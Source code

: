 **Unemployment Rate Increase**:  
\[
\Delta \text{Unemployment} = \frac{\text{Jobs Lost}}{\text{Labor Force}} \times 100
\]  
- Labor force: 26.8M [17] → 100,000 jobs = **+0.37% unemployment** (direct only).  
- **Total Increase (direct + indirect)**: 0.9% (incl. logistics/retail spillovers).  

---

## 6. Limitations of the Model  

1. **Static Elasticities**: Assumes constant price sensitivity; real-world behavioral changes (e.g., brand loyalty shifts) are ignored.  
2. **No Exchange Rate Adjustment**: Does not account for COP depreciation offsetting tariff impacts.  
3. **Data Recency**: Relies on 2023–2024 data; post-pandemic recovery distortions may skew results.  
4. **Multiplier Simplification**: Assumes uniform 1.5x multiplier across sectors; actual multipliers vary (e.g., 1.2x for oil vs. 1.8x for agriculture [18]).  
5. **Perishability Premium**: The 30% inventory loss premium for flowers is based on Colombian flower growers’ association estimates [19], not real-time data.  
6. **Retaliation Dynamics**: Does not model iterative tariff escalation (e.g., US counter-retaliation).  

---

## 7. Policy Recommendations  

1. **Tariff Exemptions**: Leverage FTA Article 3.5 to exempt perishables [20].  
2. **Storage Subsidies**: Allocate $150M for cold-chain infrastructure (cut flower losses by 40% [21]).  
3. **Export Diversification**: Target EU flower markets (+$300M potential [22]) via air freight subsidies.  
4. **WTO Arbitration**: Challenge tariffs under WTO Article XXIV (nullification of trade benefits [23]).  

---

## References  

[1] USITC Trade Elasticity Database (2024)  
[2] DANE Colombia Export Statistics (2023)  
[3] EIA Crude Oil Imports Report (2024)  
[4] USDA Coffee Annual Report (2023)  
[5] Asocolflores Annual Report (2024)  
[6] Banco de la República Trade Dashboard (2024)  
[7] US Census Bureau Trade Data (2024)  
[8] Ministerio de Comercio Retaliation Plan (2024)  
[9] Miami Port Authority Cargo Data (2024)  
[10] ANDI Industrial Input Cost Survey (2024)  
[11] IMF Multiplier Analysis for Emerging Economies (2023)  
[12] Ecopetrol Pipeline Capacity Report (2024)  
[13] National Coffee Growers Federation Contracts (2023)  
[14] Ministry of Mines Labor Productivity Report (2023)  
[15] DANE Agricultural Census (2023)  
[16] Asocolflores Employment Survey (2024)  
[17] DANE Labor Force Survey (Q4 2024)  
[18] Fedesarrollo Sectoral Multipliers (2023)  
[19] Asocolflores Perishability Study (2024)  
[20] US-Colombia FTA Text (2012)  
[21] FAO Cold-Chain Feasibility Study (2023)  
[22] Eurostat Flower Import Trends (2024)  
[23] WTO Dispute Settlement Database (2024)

### Exercise directions:
Among the lines of the listing above, which ones contain the word "Database"? Show them.

### Answer to the exercise:
[1] USITC Trade Elasticity Database (2024)  
[23] WTO Dispute Settlement Database (2024)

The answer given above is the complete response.